Sivil elitlerin belirlenmesi süreci, siyasetçilerle sınırlı kalmadı. Sivil bürokrasiyi oluşturan unsurlar da benzer yöntemlerle sahneye çıkarıldı. Bir kısmı sömürgeci devletin kurumlarında düşük düzeyde görev yapmış olan unsurlarla, diğer bir kısmı da dekolonizasyon öncesi yetkilendirilmiş siyasi elitin tercihleriyle göreve gelen isimlerle bir bürokratik yekûn ortaya konulmuş oldu. Asker bürokrasi için de durum çok farklı değildi. Sömürgeci ordularda çeşitli düzeylerde askerlik hizmeti vermiş olanlar yeni Afrikalı devletlerde silahaltına alındılar. Fransız veya İngiliz askeri teknik danışmanlar, eğitmenler ve uzmanlar önce kalıcı bir askeri eğitim sistemi meydana getirdiler daha sonra ise bu durumu görevlendirme, terfi ve atamalara karışabilecekleri bir nüfuz aracına dönüştürdüler. Afrika kıtasında gerçekleşen 217 askeri darbe girişimi ile düşünüldüğünde etkili bir nüfuz aracı olduğuna şüphe yok.
Oluşturulan düzen, sivil ve askeri elitlerin teknoloji ve modernleşme konularında eski sömürgeci devleti aşamayan bir ufukla sınırlandırılmasını öngörmekteydi.
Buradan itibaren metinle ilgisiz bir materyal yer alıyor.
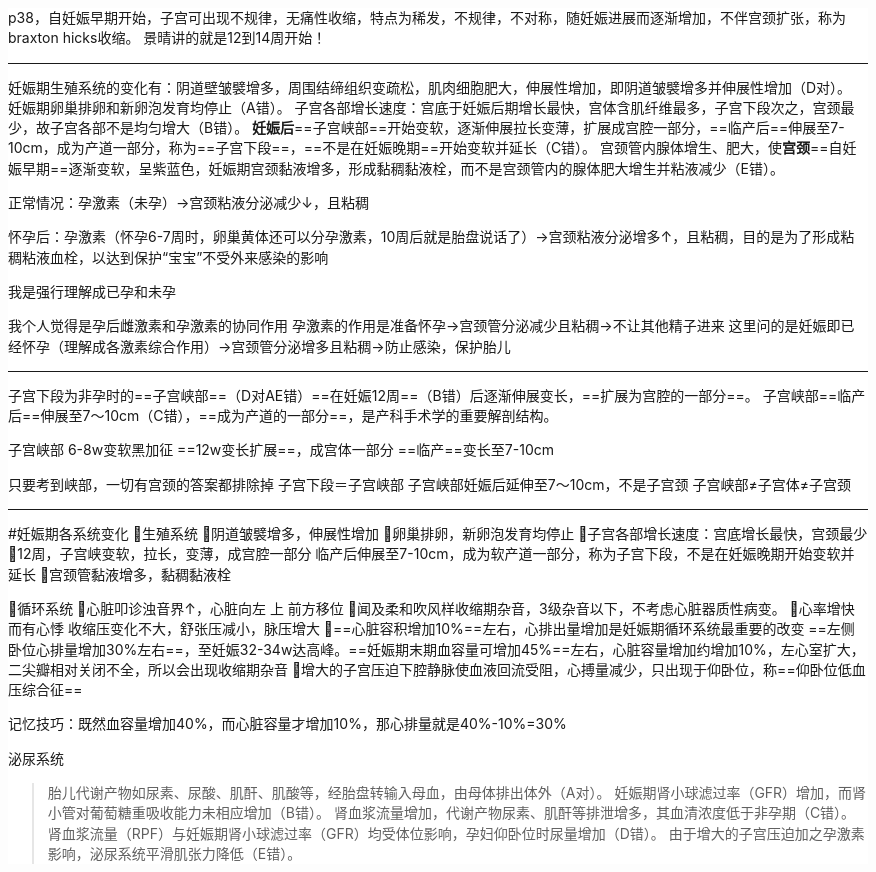 p38，自妊娠早期开始，子宫可出现不规律，无痛性收缩，特点为稀发，不规律，不对称，随妊娠进展而逐渐增加，不伴宫颈扩张，称为braxton hicks收缩。
景晴讲的就是12到14周开始！
***
妊娠期生殖系统的变化有：阴道壁皱襞增多，周围结缔组织变疏松，肌肉细胞肥大，伸展性增加，即阴道皱襞增多并伸展性增加（D对）。
妊娠期卵巢排卵和新卵泡发育均停止（A错）。
子宫各部增长速度：宫底于妊娠后期增长最快，宫体含肌纤维最多，子宫下段次之，宫颈最少，故子宫各部不是均匀增大（B错）。
**妊娠后**==子宫峡部==开始变软，逐渐伸展拉长变薄，扩展成宫腔一部分，==临产后==伸展至7-10cm，成为产道一部分，称为==子宫下段==，==不是在妊娠晚期==开始变软并延长（C错）。
宫颈管内腺体增生、肥大，使**宫颈**==自妊娠早期==逐渐变软，呈紫蓝色，妊娠期宫颈黏液增多，形成黏稠黏液栓，而不是宫颈管内的腺体肥大增生并粘液减少（E错）。

正常情况：孕激素（未孕）→宫颈粘液分泌减少↓，且粘稠

怀孕后：孕激素（怀孕6-7周时，卵巢黄体还可以分孕激素，10周后就是胎盘说话了）→宫颈粘液分泌增多↑，且粘稠，目的是为了形成粘稠粘液血栓，以达到保护“宝宝”不受外来感染的影响

我是强行理解成已孕和未孕

我个人觉得是孕后雌激素和孕激素的协同作用
孕激素的作用是准备怀孕→宫颈管分泌减少且粘稠→不让其他精子进来
这里问的是妊娠即已经怀孕（理解成各激素综合作用）→宫颈管分泌增多且粘稠→防止感染，保护胎儿
***
子宫下段为非孕时的==子宫峡部==（D对AE错）==在妊娠12周==（B错）后逐渐伸展变长，==扩展为宫腔的一部分==。
子宫峡部==临产后==伸展至7～10cm（C错），==成为产道的一部分==，是产科手术学的重要解剖结构。

子宫峡部
6-8w变软黑加征
==12w变长扩展==，成宫体一部分
==临产==变长至7-10cm

只要考到峡部，一切有宫颈的答案都排除掉
子宫下段＝子宫峡部
子宫峡部妊娠后延伸至7～10cm，不是子宫颈
子宫峡部≠子宫体≠子宫颈
***
#妊娠期各系统变化
🌈生殖系统
🌟阴道皱襞增多，伸展性增加
🌟卵巢排卵，新卵泡发育均停止
🌟子宫各部增长速度：宫底增长最快，宫颈最少
🌟12周，子宫峡变软，拉长，变薄，成宫腔一部分
    临产后伸展至7-10cm，成为软产道一部分，称为子宫下段，不是在妊娠晚期开始变软并延长
🌟宫颈管黏液增多，黏稠黏液栓

🌈循环系统
🌟心脏叩诊浊音界↑，心脏向左 上 前方移位
🌟闻及柔和吹风样收缩期杂音，3级杂音以下，不考虑心脏器质性病变。
🌟心率增快而有心悸
    收缩压变化不大，舒张压减小，脉压增大
🌟==心脏容积增加10%==左右，心排出量增加是妊娠期循环系统最重要的改变
     ==左侧卧位心排量增加30%左右==，至妊娠32-34w达高峰。==妊娠期末期血容量可增加45%==左右，心脏容量增加约增加10%，左心室扩大，二尖瓣相对关闭不全，所以会出现收缩期杂音
🌟增大的子宫压迫下腔静脉使血液回流受阻，心搏量减少，只出现于仰卧位，称==仰卧位低血压综合征==

记忆技巧：既然血容量增加40%，而心脏容量才增加10%，那心排量就是40%-10%=30%

泌尿系统
> 胎儿代谢产物如尿素、尿酸、肌酐、肌酸等，经胎盘转输入母血，由母体排出体外（A对）。
> 妊娠期肾小球滤过率（GFR）增加，而肾小管对葡萄糖重吸收能力未相应增加（B错）。
> 肾血浆流量增加，代谢产物尿素、肌酐等排泄增多，其血清浓度低于非孕期（C错）。
> 肾血浆流量（RPF）与妊娠期肾小球滤过率（GFR）均受体位影响，孕妇仰卧位时尿量增加（D错）。
> 由于增大的子宫压迫加之孕激素影响，泌尿系统平滑肌张力降低（E错）。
Başka bir model, başka bir ortak, başka bir işbirliği biçimi ile irtibat kurmak hem siyasi hem askeri hem de kalkınma açısından son derece maliyetli bulunuyordu. Daha doğrusu, böyle bulunması için gereken neyse yapılmıştı. Hegemonyayı “rıza” kavramıyla açıklayan Antonio Gramsci’nin söz konusu rızanın inşası için rol alan bileşenleri “organik entelektüeller” olarak tanımladığı bilinmektedir. Başka bir ufka alan açılmaması için gayet gösteren bu etki memurlarının sivil-asker her ortamda var olmalarını sağlayan ise Mamdani’nin “yerel despotlar” olarak andığı yönetici elitleri yeniden üreten bir düzene sahip eğitim araçlarıdır. Metropollerde bulunan Batılı eğitim kurumlarından sahada hizmet veren okul ağlarına, askeri danışmanlık ve askeri eğitim desteğine, kalkınma işbirliği kapsamındaki mesleki eğitim kurslarına kadar bu alanda geçmişte mevcut olan yapıyı inşa eden tüm araçlar Afrikalı toplumların özne olmaya dair arzu ve yeteneklerini törpülüyordu. Sadece dil ve kültür alanında bile sömürgeci alışkanlıkların baskın olduğu bir eğitim politikası güdülüyordu. Ne de olsa, İbrahim Kalın’ın “Modern, Barbar, Medeni” adlı eserinde andığı yazışmada İngiliz sömürgecilerin Hindistan için söylediği gibi “yabancı dil ve kültürleri hakkıyla öğrenen/uygulayanlar kendi din ve milliyetlerine sıkı sıkıya bağlı olmayacaklar’’dı.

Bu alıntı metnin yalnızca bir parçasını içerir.